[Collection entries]
● ● ●
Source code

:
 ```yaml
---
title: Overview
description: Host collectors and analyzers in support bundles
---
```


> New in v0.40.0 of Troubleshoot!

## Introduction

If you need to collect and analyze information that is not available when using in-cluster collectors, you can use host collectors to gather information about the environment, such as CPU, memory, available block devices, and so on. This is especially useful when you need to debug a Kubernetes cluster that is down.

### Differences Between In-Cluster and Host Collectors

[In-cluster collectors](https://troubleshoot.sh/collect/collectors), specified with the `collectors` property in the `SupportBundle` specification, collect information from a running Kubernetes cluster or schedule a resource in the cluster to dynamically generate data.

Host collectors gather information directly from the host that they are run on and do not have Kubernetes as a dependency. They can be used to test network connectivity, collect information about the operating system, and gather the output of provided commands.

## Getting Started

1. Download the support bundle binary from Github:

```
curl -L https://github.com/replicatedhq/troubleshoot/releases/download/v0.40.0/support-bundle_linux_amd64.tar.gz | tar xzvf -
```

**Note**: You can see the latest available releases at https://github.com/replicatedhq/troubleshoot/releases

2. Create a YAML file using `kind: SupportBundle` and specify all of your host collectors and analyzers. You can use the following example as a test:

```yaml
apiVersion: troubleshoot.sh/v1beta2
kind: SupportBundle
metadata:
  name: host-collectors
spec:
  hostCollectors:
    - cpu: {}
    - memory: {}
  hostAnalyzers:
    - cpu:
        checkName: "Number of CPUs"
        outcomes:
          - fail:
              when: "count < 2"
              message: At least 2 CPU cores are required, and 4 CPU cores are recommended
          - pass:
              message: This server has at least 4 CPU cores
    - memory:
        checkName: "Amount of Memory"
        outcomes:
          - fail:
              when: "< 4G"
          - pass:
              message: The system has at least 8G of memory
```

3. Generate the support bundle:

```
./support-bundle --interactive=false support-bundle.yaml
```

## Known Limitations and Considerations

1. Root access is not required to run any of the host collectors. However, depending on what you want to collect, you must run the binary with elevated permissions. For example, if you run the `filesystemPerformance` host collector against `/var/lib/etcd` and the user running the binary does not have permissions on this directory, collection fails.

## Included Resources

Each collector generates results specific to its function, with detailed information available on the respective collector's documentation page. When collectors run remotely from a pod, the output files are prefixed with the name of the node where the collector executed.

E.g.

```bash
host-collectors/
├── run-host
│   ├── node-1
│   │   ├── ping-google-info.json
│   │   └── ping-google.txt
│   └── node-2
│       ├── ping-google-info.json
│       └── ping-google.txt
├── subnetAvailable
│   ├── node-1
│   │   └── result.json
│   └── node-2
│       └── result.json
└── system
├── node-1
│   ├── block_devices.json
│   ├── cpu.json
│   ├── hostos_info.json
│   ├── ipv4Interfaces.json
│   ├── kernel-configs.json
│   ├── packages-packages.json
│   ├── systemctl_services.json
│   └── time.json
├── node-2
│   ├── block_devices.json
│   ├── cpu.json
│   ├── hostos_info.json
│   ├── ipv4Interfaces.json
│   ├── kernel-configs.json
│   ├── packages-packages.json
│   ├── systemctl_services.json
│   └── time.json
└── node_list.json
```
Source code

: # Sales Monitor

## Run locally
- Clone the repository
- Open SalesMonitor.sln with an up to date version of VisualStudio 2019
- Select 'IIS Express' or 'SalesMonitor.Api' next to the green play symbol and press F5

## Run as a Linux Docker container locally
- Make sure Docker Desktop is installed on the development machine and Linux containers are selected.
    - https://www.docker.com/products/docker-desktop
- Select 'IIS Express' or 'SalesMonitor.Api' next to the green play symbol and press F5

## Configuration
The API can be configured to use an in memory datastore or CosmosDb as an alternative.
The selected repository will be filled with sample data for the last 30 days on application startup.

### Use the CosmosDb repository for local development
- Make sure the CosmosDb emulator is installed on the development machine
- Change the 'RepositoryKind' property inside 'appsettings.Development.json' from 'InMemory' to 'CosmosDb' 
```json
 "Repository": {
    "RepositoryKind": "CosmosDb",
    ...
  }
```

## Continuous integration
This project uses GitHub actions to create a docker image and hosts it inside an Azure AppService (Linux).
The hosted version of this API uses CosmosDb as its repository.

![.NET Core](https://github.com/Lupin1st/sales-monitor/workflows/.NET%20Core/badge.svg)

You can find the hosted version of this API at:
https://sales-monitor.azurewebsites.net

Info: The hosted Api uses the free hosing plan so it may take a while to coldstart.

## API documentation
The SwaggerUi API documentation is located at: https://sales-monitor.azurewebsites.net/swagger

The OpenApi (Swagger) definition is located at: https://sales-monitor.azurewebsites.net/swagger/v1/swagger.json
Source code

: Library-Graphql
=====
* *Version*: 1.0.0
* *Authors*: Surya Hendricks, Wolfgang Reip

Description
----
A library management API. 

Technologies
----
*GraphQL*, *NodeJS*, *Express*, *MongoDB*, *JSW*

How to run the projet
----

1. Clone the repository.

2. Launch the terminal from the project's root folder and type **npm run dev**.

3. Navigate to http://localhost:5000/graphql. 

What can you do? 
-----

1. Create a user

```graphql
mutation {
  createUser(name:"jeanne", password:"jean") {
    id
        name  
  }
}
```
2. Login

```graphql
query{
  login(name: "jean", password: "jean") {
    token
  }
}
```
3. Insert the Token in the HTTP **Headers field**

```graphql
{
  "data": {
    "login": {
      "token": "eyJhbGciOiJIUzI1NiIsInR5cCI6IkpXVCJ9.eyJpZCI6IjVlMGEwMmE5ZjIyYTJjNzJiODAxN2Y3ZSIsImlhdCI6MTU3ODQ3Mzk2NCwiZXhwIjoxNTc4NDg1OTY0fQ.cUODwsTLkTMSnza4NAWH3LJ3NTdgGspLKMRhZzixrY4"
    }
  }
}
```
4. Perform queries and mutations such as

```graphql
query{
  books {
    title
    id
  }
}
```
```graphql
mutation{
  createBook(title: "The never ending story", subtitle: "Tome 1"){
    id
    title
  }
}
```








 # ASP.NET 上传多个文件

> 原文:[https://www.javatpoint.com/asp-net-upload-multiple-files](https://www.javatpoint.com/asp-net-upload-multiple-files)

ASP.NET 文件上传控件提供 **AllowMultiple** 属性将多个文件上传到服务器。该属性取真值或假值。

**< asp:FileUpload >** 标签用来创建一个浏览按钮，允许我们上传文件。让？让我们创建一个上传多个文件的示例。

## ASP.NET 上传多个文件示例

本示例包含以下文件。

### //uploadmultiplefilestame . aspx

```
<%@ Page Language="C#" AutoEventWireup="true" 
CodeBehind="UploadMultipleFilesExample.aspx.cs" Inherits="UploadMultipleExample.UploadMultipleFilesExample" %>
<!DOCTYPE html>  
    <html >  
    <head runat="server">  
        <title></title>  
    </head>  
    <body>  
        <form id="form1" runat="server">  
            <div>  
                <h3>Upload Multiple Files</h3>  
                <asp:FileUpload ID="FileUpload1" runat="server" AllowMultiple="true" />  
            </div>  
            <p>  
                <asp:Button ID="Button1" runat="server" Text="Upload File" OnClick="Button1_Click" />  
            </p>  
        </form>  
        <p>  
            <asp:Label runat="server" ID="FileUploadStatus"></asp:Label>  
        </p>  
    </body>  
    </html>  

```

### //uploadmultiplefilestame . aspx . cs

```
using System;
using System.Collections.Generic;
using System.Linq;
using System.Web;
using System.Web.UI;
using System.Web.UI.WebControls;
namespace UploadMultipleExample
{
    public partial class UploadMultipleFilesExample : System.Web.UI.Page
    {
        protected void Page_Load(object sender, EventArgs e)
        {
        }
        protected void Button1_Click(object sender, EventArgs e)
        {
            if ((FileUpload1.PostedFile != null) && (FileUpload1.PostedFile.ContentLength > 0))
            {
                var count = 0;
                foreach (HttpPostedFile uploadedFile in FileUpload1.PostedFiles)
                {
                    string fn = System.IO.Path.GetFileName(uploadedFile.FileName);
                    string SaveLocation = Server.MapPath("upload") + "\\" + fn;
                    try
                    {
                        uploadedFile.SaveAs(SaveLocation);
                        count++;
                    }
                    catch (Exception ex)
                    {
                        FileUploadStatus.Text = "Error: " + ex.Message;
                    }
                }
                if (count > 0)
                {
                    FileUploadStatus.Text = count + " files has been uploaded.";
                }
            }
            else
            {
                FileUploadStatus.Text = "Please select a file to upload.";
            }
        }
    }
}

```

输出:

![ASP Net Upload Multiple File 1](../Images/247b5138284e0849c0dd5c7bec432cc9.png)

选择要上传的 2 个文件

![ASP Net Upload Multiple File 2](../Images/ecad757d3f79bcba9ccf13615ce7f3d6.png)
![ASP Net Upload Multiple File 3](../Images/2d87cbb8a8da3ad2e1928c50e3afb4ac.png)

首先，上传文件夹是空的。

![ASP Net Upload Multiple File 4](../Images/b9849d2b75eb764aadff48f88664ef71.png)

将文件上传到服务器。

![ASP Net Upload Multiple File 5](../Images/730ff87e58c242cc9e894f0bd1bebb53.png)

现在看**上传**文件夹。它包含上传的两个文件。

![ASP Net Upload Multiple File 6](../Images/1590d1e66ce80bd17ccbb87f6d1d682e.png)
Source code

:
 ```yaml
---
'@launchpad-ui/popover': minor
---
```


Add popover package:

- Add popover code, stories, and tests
● ● ●
§ **Directions for this task**
Please transcribe the data exactly from its first line. End with the line that contains "### Differences Between".

§ **Expected output**
Source code

:
 ```yaml
---
title: Overview
description: Host collectors and analyzers in support bundles
---
```


> New in v0.40.0 of Troubleshoot!

## Introduction

If you need to collect and analyze information that is not available when using in-cluster collectors, you can use host collectors to gather information about the environment, such as CPU, memory, available block devices, and so on. This is especially useful when you need to debug a Kubernetes cluster that is down.

### Differences Between In-Cluster and Host Collectors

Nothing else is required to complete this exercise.